## WORK REQUIRED
Would you print the records below word for word, without the pictures?

Dataset entries
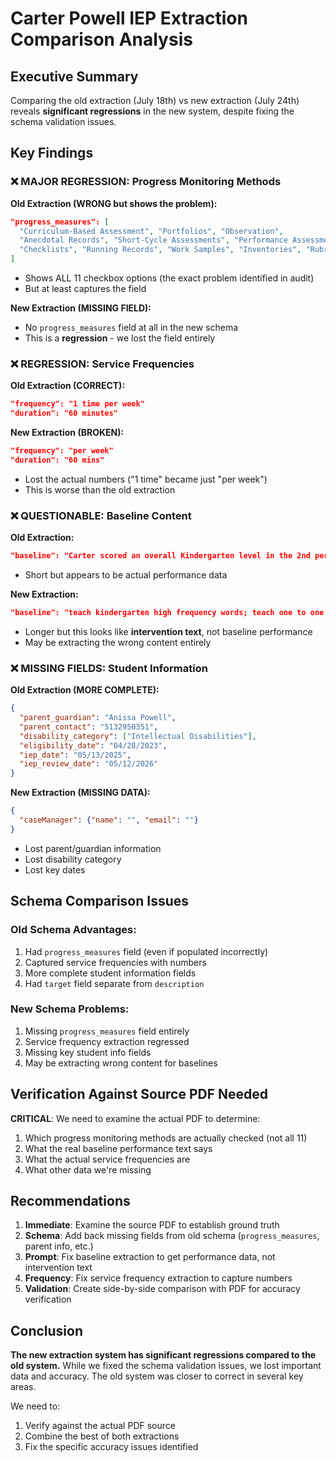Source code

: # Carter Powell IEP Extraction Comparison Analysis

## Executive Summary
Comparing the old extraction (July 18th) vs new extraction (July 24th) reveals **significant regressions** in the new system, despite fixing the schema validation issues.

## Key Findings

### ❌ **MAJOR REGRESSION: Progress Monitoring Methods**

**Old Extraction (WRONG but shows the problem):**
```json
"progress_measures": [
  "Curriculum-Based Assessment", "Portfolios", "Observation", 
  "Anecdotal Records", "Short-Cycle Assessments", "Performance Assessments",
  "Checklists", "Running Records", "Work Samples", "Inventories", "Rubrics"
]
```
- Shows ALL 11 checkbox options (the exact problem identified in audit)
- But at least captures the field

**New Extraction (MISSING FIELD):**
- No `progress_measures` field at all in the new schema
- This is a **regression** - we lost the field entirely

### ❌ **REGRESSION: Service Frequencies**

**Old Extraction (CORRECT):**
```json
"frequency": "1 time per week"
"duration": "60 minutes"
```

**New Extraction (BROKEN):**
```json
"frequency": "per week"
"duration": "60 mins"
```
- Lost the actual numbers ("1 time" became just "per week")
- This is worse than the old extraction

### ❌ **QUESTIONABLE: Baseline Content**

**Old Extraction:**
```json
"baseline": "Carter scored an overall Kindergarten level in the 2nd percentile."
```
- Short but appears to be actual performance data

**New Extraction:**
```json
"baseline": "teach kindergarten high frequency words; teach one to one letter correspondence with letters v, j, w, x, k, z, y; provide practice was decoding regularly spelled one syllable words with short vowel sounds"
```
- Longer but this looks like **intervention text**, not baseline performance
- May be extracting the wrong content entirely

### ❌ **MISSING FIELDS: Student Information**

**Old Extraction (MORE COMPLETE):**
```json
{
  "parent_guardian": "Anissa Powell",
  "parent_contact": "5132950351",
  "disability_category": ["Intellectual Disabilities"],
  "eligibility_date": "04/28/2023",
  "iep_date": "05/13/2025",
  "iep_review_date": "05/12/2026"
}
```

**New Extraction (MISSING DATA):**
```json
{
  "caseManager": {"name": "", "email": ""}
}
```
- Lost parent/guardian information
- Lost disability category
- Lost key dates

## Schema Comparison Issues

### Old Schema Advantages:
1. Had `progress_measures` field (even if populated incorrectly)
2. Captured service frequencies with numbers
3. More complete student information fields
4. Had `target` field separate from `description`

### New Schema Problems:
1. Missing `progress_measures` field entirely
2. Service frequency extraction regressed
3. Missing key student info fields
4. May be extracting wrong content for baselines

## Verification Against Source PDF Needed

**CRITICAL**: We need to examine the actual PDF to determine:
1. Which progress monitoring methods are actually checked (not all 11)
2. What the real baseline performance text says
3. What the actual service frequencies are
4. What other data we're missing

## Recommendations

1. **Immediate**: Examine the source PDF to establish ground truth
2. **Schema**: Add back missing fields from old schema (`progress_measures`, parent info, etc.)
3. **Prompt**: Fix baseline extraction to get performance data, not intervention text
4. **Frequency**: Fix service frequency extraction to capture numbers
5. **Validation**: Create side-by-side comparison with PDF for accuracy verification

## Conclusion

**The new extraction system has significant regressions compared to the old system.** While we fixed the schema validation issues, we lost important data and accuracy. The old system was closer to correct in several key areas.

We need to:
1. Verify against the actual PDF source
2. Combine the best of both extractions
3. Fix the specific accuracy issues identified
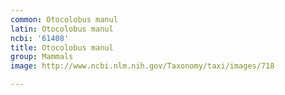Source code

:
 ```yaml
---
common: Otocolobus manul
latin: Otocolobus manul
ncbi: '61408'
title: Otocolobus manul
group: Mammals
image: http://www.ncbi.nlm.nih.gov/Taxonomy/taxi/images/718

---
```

## RESULT
Source code

: # Carter Powell IEP Extraction Comparison Analysis

## Executive Summary
Comparing the old extraction (July 18th) vs new extraction (July 24th) reveals **significant regressions** in the new system, despite fixing the schema validation issues.

## Key Findings

### ❌ **MAJOR REGRESSION: Progress Monitoring Methods**

**Old Extraction (WRONG but shows the problem):**
```json
"progress_measures": [
  "Curriculum-Based Assessment", "Portfolios", "Observation", 
  "Anecdotal Records", "Short-Cycle Assessments", "Performance Assessments",
  "Checklists", "Running Records", "Work Samples", "Inventories", "Rubrics"
]
```
- Shows ALL 11 checkbox options (the exact problem identified in audit)
- But at least captures the field

**New Extraction (MISSING FIELD):**
- No `progress_measures` field at all in the new schema
- This is a **regression** - we lost the field entirely

### ❌ **REGRESSION: Service Frequencies**

**Old Extraction (CORRECT):**
```json
"frequency": "1 time per week"
"duration": "60 minutes"
```

**New Extraction (BROKEN):**
```json
"frequency": "per week"
"duration": "60 mins"
```
- Lost the actual numbers ("1 time" became just "per week")
- This is worse than the old extraction

### ❌ **QUESTIONABLE: Baseline Content**

**Old Extraction:**
```json
"baseline": "Carter scored an overall Kindergarten level in the 2nd percentile."
```
- Short but appears to be actual performance data

**New Extraction:**
```json
"baseline": "teach kindergarten high frequency words; teach one to one letter correspondence with letters v, j, w, x, k, z, y; provide practice was decoding regularly spelled one syllable words with short vowel sounds"
```
- Longer but this looks like **intervention text**, not baseline performance
- May be extracting the wrong content entirely

### ❌ **MISSING FIELDS: Student Information**

**Old Extraction (MORE COMPLETE):**
```json
{
  "parent_guardian": "Anissa Powell",
  "parent_contact": "5132950351",
  "disability_category": ["Intellectual Disabilities"],
  "eligibility_date": "04/28/2023",
  "iep_date": "05/13/2025",
  "iep_review_date": "05/12/2026"
}
```

**New Extraction (MISSING DATA):**
```json
{
  "caseManager": {"name": "", "email": ""}
}
```
- Lost parent/guardian information
- Lost disability category
- Lost key dates

## Schema Comparison Issues

### Old Schema Advantages:
1. Had `progress_measures` field (even if populated incorrectly)
2. Captured service frequencies with numbers
3. More complete student information fields
4. Had `target` field separate from `description`

### New Schema Problems:
1. Missing `progress_measures` field entirely
2. Service frequency extraction regressed
3. Missing key student info fields
4. May be extracting wrong content for baselines

## Verification Against Source PDF Needed

**CRITICAL**: We need to examine the actual PDF to determine:
1. Which progress monitoring methods are actually checked (not all 11)
2. What the real baseline performance text says
3. What the actual service frequencies are
4. What other data we're missing

## Recommendations

1. **Immediate**: Examine the source PDF to establish ground truth
2. **Schema**: Add back missing fields from old schema (`progress_measures`, parent info, etc.)
3. **Prompt**: Fix baseline extraction to get performance data, not intervention text
4. **Frequency**: Fix service frequency extraction to capture numbers
5. **Validation**: Create side-by-side comparison with PDF for accuracy verification

## Conclusion

**The new extraction system has significant regressions compared to the old system.** While we fixed the schema validation issues, we lost important data and accuracy. The old system was closer to correct in several key areas.

We need to:
1. Verify against the actual PDF source
2. Combine the best of both extractions
3. Fix the specific accuracy issues identified
Source code

:
 ```yaml
---
common: Otocolobus manul
latin: Otocolobus manul
ncbi: '61408'
title: Otocolobus manul
group: Mammals
image: http://www.ncbi.nlm.nih.gov/Taxonomy/taxi/images/718

---
```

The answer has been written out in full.